The day before NaNoWriMo started, I realized that I didn’t actually have a plot. I liked my premise, but I didn’t know what was going to happen. We’d discovered in our classes that it was fun to work out what our protagonists’ most basic needs were, using an updated Maslow’s Hierarchy. This had me stumped, and I stewed over this for several days. I didn’t have time to do any planning the night before, either, because a) it was Halloween and b) something possessed me earlier in the day and I decided to make all of my 84 students a little NaNoWriMo Survival Kit. This took about five hours longer than expected and I went to bed exhausted, planless, and just a bit cranky that I hadn’t had the time to do my full witch getup. Poo.
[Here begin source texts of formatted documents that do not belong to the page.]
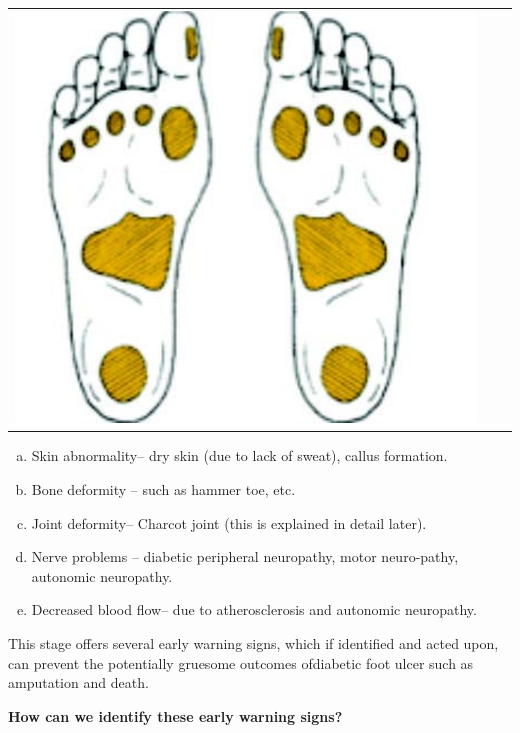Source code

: \begin{center}
\begin{tabular}{@{}ccc@{}}
\includegraphics[scale=.8]{images/062.jpg}
\end{tabular}
\end{center}

\begin{enumerate}[a.]
\itemsep=0pt
\item Skin abnormality– dry skin (due to lack of sweat), callus formation.
\item Bone deformity – such as hammer toe, etc.
\item Joint deformity– Charcot joint (this is explained in detail later).
\item Nerve problems – diabetic peripheral neuropathy, motor neuro-\break pathy, autonomic neuro\-pathy.
\item Decreased blood flow– due to atherosclerosis and autonomic neuro\-pathy.
\end{enumerate}

This stage offers several early warning signs, which if identified and acted upon, can prevent the potentially gruesome outcomes of\break diabetic foot ulcer such as amputation and death.

\noindent\textbf{How can we identify these early warning signs?}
Today it’s the end of Day 4, and I’m on 5057 words. It’s a little under par, but not too much. I’ve learned that the secret to my success to to follow a plan. I’m terrified that at the end of the month I’ll have unusable rubbish, so I’m using every spare minute to think ahead. I learned tonight that there are tons of NaNoWriMo-ers in Hong Kong. Can’t wait to get together for a writing session or two.

Here’s my first sentence:

I’ve been to 179 funerals in three years, and I can tell you that the most alive you will ever be is at your own funeral.

I promise not to write about NaNoWriMo every month.

2 thoughts on “NaNoWriMo

  1. Good God. 179 funerals in 3 years? That’s a pretty catching first sentence.